Your goal – Set down exactly, from the records below, the line with "将哈希表 key 中的字段" through the line with "HGET key field", and nothing else.

= Beginning of Section =

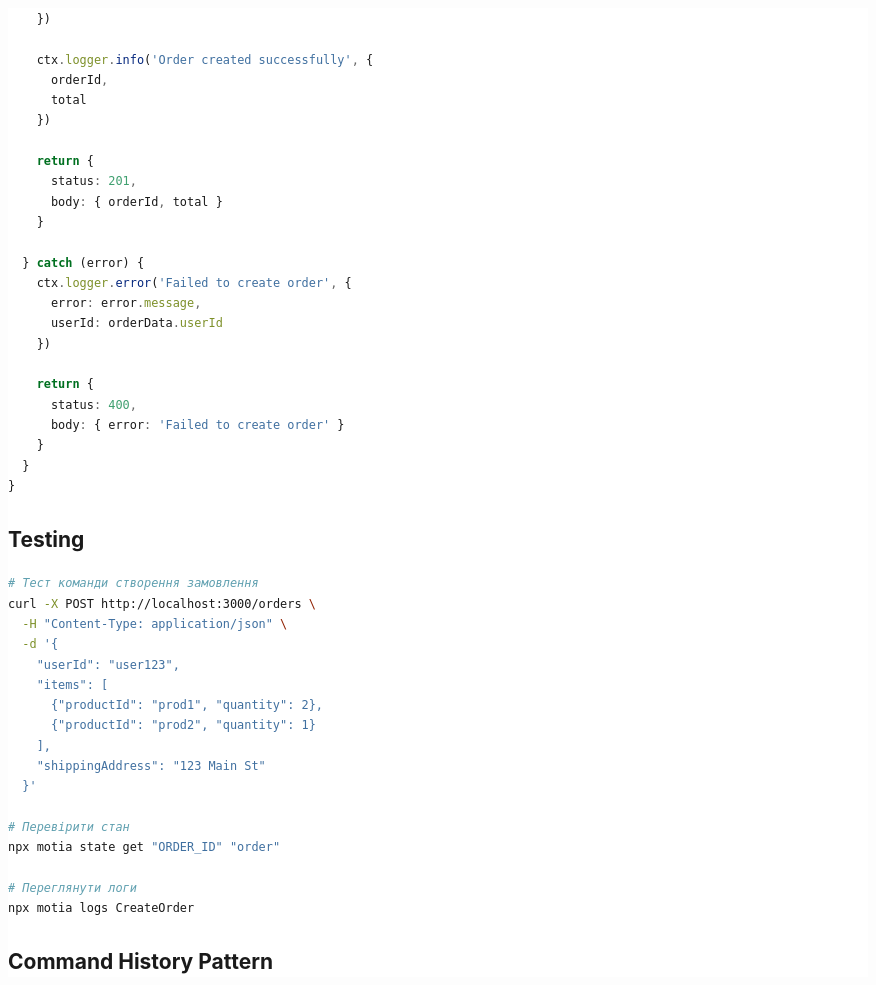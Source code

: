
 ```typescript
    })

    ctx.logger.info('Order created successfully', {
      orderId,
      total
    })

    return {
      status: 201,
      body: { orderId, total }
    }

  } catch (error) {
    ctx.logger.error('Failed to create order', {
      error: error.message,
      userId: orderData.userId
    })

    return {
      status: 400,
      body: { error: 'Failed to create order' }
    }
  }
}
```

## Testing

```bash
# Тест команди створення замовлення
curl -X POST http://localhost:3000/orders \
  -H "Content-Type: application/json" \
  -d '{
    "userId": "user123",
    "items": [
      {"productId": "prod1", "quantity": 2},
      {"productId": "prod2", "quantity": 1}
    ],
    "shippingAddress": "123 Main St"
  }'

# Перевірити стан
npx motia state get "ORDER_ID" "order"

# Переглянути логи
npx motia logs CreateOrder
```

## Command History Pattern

= End of Section =
= Beginning of Section =

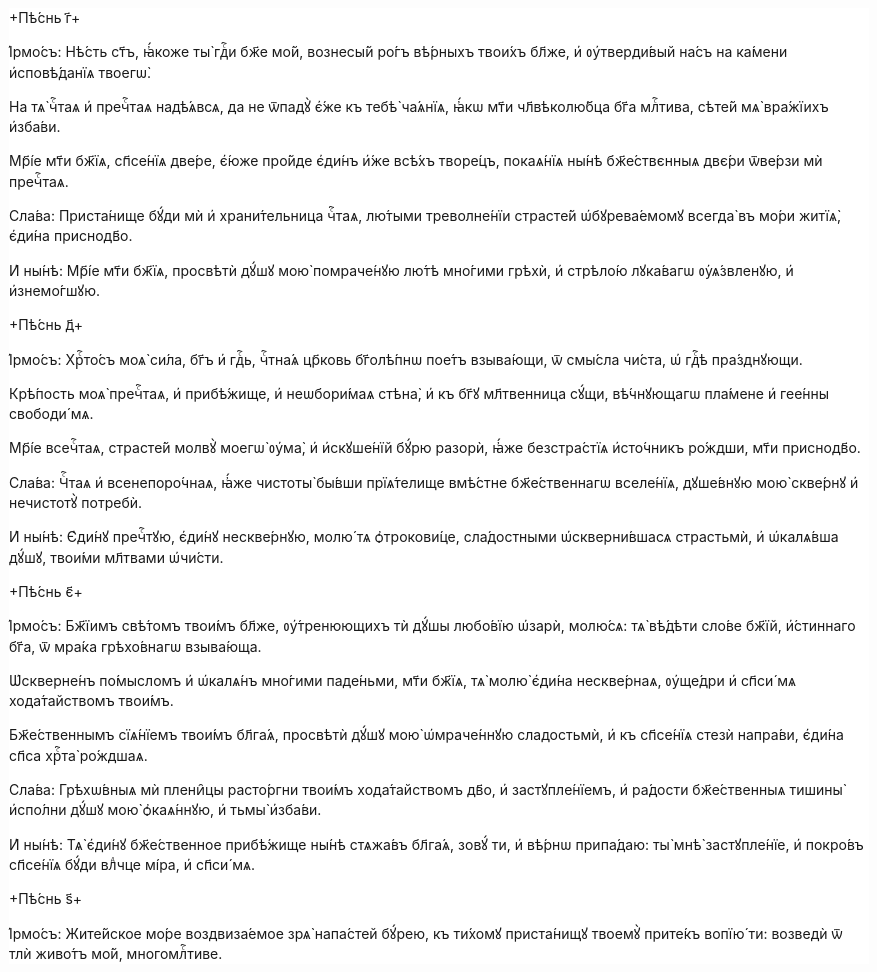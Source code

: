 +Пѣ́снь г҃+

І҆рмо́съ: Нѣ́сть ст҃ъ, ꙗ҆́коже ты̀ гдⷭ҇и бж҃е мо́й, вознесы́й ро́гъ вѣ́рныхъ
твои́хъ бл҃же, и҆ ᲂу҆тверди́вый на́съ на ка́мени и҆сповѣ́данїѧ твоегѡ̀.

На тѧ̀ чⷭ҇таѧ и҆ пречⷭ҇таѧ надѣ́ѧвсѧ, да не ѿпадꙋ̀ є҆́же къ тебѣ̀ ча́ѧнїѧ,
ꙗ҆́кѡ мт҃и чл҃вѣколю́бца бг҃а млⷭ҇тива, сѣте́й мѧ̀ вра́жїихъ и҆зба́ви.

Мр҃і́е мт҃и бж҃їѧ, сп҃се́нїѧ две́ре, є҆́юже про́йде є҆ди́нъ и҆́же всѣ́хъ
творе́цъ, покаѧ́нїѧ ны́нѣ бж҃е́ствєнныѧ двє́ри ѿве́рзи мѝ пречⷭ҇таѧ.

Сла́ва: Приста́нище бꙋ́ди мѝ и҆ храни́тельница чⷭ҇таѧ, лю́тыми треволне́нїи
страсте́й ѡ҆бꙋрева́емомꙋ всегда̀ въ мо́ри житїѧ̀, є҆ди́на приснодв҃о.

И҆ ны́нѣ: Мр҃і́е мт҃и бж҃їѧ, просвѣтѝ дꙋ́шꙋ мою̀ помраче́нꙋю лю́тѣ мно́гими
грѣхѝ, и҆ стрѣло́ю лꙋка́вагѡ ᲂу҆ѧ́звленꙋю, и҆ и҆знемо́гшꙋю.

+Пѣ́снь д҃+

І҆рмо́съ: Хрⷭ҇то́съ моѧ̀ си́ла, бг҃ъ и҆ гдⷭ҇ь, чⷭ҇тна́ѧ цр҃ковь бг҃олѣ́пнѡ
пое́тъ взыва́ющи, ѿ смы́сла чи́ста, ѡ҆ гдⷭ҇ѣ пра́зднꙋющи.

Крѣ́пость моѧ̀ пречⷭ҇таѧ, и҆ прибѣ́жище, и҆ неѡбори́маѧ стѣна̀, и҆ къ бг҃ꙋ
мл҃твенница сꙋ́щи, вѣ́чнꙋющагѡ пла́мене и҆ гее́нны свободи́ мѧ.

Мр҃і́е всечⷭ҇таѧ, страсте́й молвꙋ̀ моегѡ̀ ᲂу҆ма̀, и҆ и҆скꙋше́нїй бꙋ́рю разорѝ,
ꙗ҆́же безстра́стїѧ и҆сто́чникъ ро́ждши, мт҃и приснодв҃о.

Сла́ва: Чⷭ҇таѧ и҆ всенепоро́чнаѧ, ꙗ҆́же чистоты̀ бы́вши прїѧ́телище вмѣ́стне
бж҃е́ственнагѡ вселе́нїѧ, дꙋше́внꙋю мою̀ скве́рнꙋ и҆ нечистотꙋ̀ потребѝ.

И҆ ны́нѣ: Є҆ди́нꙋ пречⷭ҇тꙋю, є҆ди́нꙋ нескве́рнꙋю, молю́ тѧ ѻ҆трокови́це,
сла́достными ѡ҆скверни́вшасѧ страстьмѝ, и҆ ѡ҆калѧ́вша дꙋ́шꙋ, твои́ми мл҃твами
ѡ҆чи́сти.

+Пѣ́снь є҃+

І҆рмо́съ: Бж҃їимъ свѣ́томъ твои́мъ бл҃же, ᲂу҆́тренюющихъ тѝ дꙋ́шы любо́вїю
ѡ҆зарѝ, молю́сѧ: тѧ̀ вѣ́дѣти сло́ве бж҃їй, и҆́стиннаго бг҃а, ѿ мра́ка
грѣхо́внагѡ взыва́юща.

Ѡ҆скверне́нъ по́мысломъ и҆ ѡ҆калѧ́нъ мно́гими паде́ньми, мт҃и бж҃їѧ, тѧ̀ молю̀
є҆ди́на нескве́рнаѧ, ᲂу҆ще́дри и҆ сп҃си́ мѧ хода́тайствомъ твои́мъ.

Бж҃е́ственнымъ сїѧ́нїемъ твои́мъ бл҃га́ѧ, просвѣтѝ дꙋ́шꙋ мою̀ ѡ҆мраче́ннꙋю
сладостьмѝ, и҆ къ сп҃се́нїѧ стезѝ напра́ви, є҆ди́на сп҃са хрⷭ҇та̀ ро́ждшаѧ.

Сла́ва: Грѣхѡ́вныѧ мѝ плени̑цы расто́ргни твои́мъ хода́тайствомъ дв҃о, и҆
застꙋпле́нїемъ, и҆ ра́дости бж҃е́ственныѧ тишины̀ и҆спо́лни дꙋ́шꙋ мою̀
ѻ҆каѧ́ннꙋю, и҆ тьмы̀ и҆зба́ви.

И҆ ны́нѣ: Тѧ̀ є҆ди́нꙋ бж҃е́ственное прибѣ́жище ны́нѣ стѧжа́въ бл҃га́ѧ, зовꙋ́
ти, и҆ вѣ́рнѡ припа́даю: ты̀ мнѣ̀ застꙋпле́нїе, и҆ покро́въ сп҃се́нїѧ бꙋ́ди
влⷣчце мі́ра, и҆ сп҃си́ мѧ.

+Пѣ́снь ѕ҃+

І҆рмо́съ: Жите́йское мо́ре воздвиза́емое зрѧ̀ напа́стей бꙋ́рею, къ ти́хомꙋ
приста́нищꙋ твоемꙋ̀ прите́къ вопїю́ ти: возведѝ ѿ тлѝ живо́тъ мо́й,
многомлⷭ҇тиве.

= End of Section =
= Beginning of Section =

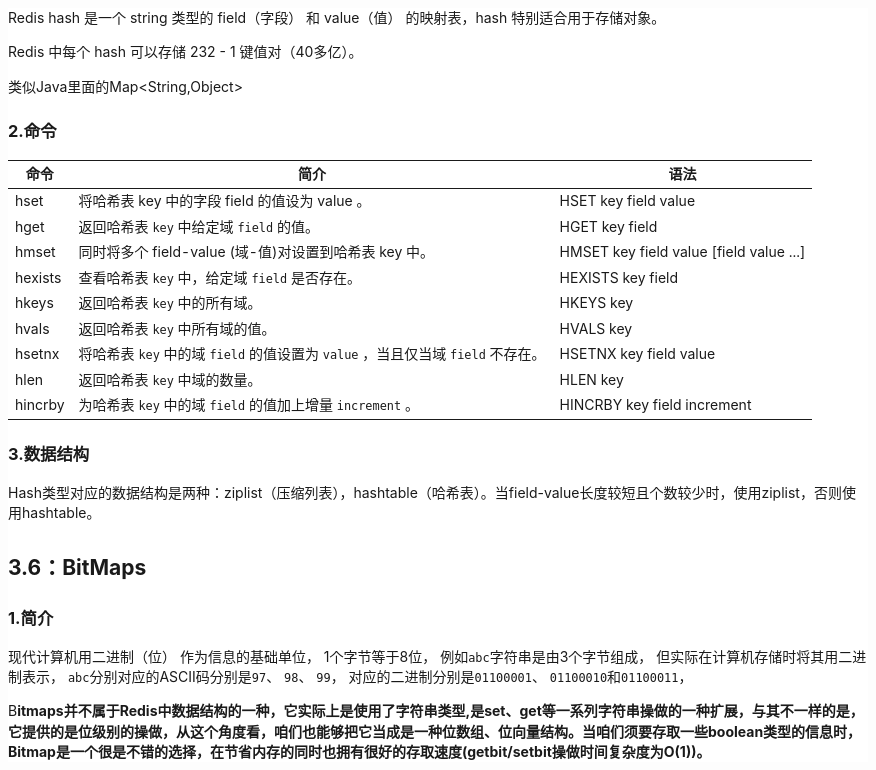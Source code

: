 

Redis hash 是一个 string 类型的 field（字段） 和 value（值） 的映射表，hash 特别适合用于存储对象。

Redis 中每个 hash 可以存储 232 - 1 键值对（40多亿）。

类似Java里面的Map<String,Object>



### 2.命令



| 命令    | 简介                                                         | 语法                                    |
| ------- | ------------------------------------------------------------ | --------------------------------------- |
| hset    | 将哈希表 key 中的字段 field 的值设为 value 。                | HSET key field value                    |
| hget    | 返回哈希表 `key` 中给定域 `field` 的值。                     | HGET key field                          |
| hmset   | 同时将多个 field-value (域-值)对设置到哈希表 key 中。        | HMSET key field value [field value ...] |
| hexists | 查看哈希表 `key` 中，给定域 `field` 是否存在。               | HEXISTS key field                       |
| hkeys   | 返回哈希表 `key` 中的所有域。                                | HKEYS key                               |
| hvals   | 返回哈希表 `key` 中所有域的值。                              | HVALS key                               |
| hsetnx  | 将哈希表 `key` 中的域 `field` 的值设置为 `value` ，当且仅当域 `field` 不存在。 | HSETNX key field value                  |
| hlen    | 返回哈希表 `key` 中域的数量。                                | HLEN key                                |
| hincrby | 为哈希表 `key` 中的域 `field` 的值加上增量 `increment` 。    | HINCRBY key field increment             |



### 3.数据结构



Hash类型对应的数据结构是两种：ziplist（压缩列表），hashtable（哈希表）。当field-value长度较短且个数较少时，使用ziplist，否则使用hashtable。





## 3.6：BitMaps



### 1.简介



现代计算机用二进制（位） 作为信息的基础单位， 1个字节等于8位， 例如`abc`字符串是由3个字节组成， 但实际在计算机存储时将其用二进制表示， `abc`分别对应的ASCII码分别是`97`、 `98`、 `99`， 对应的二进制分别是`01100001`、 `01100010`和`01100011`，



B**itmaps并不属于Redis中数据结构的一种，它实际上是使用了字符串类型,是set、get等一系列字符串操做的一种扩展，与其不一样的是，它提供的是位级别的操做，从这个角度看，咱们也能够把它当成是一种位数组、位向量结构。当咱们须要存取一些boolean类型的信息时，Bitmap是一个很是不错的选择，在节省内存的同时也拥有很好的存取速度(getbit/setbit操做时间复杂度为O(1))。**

= End of Section =

Result for this task –
| hset    | 将哈希表 key 中的字段 field 的值设为 value 。                | HSET key field value                    |
| hget    | 返回哈希表 `key` 中给定域 `field` 的值。                     | HGET key field                          |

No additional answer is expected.